__WHAT YOU ARE ASKED TO DO__: Please write out the whole listing that follows exactly; the pictures stay out.

══ DATASET EXCERPTS

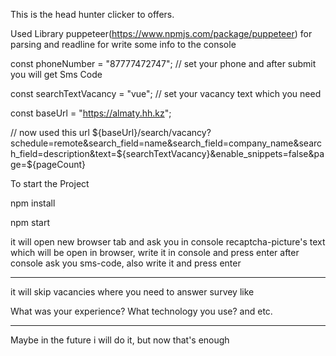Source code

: This is the head hunter clicker to offers.

Used Library puppeteer(https://www.npmjs.com/package/puppeteer) for parsing and readline for write some info to the console

const phoneNumber = "87777472747";
// set your phone and after submit you will get Sms Code

const searchTextVacancy = "vue";
// set your vacancy text which you need

const baseUrl = "https://almaty.hh.kz";

// now used this url ${baseUrl}/search/vacancy?schedule=remote&search_field=name&search_field=company_name&search_field=description&text=${searchTextVacancy}&enable_snippets=false&page=${pageCount}

To start the Project

npm install

npm start

it will open new browser tab and ask you in console recaptcha-picture's text which will be open in browser, write it in console and press enter
after console ask you sms-code, also write it and press enter

---

it will skip vacancies where you need to answer survey like

What was your experience?
What technology you use?
and etc.

---

Maybe in the future i will do it, but now that's enough
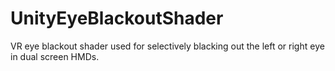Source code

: # UnityEyeBlackoutShader
 VR eye blackout shader used for selectively blacking out the left or right eye in dual screen HMDs.
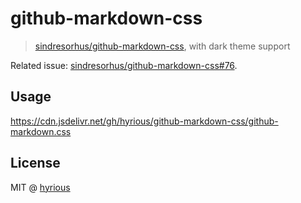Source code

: # github-markdown-css

> [sindresorhus/github-markdown-css](https://github.com/sindresorhus/github-markdown-css), with dark theme support

Related issue: [sindresorhus/github-markdown-css#76](https://github.com/sindresorhus/github-markdown-css/issues/76).

## Usage

https://cdn.jsdelivr.net/gh/hyrious/github-markdown-css/github-markdown.css

## License

MIT @ [hyrious](https://github.com/hyrious)
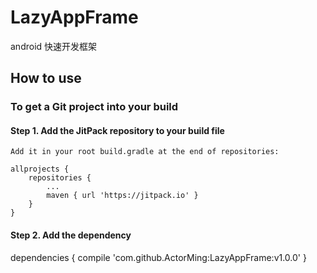 # LazyAppFrame
android 快速开发框架

## How to use
### To get a Git project into your build
#### Step 1. Add the JitPack repository to your build file
    Add it in your root build.gradle at the end of repositories:
    
    allprojects {
		repositories {
			...
			maven { url 'https://jitpack.io' }
		}
	}

#### Step 2. Add the dependency

  dependencies {
	        compile 'com.github.ActorMing:LazyAppFrame:v1.0.0'
	}
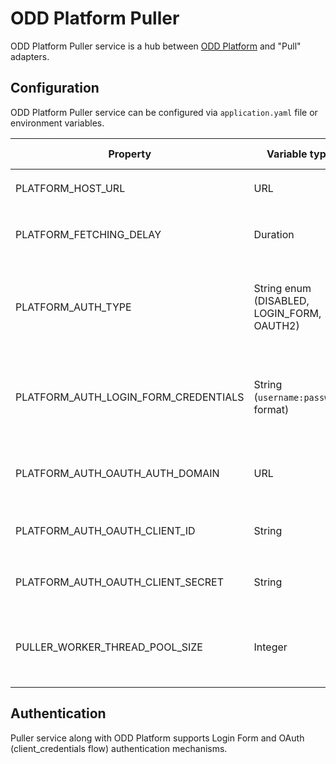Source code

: 
# ODD Platform Puller

ODD Platform Puller service is a hub between [ODD Platform](https://github.com/opendatadiscovery/odd-platform) and "Pull" adapters.

## Configuration

ODD Platform Puller service can be configured via `application.yaml` file or environment variables.

| Property | Variable type | Description | Default value |  
|--|--|--|--|  
| PLATFORM_HOST_URL | URL | ODD Platform's host URL, e.g. `http://localhost:8080` | - |  
| PLATFORM_FETCHING_DELAY | Duration | Periodic interval on which data sources fetching task is executed.  | 10s |  
| PLATFORM_AUTH_TYPE | String enum (DISABLED, LOGIN_FORM, OAUTH2) | Mechanism to use to authenticate in ODD Platform. Must match with the corresponding Platform's configuration | DISABLED |  
| PLATFORM_AUTH_LOGIN_FORM_CREDENTIALS | String (`username:password` format)  | Credentials for pulling active data source list and ingesting into ODD Platform. Must be specified if `PLATFORM_AUTH_TYPE` setting is `LOGIN_FORM` | `admin:admin` |  
| PLATFORM_AUTH_OAUTH_AUTH_DOMAIN | URL | Host URL of Authorization server. Must be specified if `PLATFORM_AUTH_TYPE` setting is `OAUTH2` | - |  
| PLATFORM_AUTH_OAUTH_CLIENT_ID | String | OAuth2 Client ID. Must be specified if `PLATFORM_AUTH_TYPE` setting is `OAUTH2` | - |  
| PLATFORM_AUTH_OAUTH_CLIENT_SECRET | String | OAuth2 Client Secret. Must be specified if `PLATFORM_AUTH_TYPE` setting is `OAUTH2` | - |  
| PULLER_WORKER_THREAD_POOL_SIZE | Integer | The size of worker thread pool used for pulling entities from adapters and ingesting into ODD Platform | 5 |

## Authentication
Puller service along with ODD Platform supports Login Form and OAuth (client_credentials flow) authentication mechanisms.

════

__ANSWER SPACE__:
Source code

: This is the head hunter clicker to offers.

Used Library puppeteer(https://www.npmjs.com/package/puppeteer) for parsing and readline for write some info to the console

const phoneNumber = "87777472747";
// set your phone and after submit you will get Sms Code

const searchTextVacancy = "vue";
// set your vacancy text which you need

const baseUrl = "https://almaty.hh.kz";

// now used this url ${baseUrl}/search/vacancy?schedule=remote&search_field=name&search_field=company_name&search_field=description&text=${searchTextVacancy}&enable_snippets=false&page=${pageCount}

To start the Project

npm install

npm start

it will open new browser tab and ask you in console recaptcha-picture's text which will be open in browser, write it in console and press enter
after console ask you sms-code, also write it and press enter

---

it will skip vacancies where you need to answer survey like

What was your experience?
What technology you use?
and etc.

---

Maybe in the future i will do it, but now that's enough
Source code

: # UnityEyeBlackoutShader
 VR eye blackout shader used for selectively blacking out the left or right eye in dual screen HMDs.
Source code

: # github-markdown-css

> [sindresorhus/github-markdown-css](https://github.com/sindresorhus/github-markdown-css), with dark theme support

Related issue: [sindresorhus/github-markdown-css#76](https://github.com/sindresorhus/github-markdown-css/issues/76).

## Usage

https://cdn.jsdelivr.net/gh/hyrious/github-markdown-css/github-markdown.css

## License

MIT @ [hyrious](https://github.com/hyrious)
 # LazyAppFrame
android 快速开发框架

## How to use
### To get a Git project into your build
#### Step 1. Add the JitPack repository to your build file
    Add it in your root build.gradle at the end of repositories:
    
    allprojects {
		repositories {
			...
			maven { url 'https://jitpack.io' }
		}
	}

#### Step 2. Add the dependency

  dependencies {
	        compile 'com.github.ActorMing:LazyAppFrame:v1.0.0'
	}
Source code

: 
# ODD Platform Puller

ODD Platform Puller service is a hub between [ODD Platform](https://github.com/opendatadiscovery/odd-platform) and "Pull" adapters.

## Configuration

ODD Platform Puller service can be configured via `application.yaml` file or environment variables.

| Property | Variable type | Description | Default value |  
|--|--|--|--|  
| PLATFORM_HOST_URL | URL | ODD Platform's host URL, e.g. `http://localhost:8080` | - |  
| PLATFORM_FETCHING_DELAY | Duration | Periodic interval on which data sources fetching task is executed.  | 10s |  
| PLATFORM_AUTH_TYPE | String enum (DISABLED, LOGIN_FORM, OAUTH2) | Mechanism to use to authenticate in ODD Platform. Must match with the corresponding Platform's configuration | DISABLED |  
| PLATFORM_AUTH_LOGIN_FORM_CREDENTIALS | String (`username:password` format)  | Credentials for pulling active data source list and ingesting into ODD Platform. Must be specified if `PLATFORM_AUTH_TYPE` setting is `LOGIN_FORM` | `admin:admin` |  
| PLATFORM_AUTH_OAUTH_AUTH_DOMAIN | URL | Host URL of Authorization server. Must be specified if `PLATFORM_AUTH_TYPE` setting is `OAUTH2` | - |  
| PLATFORM_AUTH_OAUTH_CLIENT_ID | String | OAuth2 Client ID. Must be specified if `PLATFORM_AUTH_TYPE` setting is `OAUTH2` | - |  
| PLATFORM_AUTH_OAUTH_CLIENT_SECRET | String | OAuth2 Client Secret. Must be specified if `PLATFORM_AUTH_TYPE` setting is `OAUTH2` | - |  
| PULLER_WORKER_THREAD_POOL_SIZE | Integer | The size of worker thread pool used for pulling entities from adapters and ingesting into ODD Platform | 5 |

## Authentication
Puller service along with ODD Platform supports Login Form and OAuth (client_credentials flow) authentication mechanisms.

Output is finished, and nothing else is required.